(Stored data)
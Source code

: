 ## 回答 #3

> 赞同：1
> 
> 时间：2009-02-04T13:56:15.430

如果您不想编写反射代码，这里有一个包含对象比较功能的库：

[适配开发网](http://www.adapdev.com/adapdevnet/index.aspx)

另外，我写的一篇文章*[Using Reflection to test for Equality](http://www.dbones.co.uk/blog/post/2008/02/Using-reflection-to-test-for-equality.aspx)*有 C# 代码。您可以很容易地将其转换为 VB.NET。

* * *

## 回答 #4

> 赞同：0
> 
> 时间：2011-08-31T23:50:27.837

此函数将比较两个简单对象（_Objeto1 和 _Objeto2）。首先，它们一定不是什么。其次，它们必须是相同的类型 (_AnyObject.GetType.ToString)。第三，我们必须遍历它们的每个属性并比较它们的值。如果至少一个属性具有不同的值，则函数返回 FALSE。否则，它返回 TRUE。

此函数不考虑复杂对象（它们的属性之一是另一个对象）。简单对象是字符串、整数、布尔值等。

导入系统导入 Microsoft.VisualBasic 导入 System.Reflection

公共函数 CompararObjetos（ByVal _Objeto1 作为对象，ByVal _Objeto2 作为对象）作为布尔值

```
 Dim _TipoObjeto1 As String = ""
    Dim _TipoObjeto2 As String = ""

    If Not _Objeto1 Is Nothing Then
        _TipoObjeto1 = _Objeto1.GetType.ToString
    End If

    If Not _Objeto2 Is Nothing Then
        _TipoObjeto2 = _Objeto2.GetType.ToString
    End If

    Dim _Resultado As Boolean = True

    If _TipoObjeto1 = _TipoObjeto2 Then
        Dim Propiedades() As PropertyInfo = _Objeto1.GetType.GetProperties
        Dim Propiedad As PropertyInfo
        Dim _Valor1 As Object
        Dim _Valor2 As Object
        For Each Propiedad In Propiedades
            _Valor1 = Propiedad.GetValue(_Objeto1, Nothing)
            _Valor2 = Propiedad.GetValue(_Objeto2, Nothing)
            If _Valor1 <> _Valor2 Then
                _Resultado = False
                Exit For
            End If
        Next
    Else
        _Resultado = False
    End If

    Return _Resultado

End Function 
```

Work order
Return every line holding the word "GetValue" from the records.

Answer to the exercise
            _Valor1 = Propiedad.GetValue(_Objeto1, Nothing)
            _Valor2 = Propiedad.GetValue(_Objeto2, Nothing)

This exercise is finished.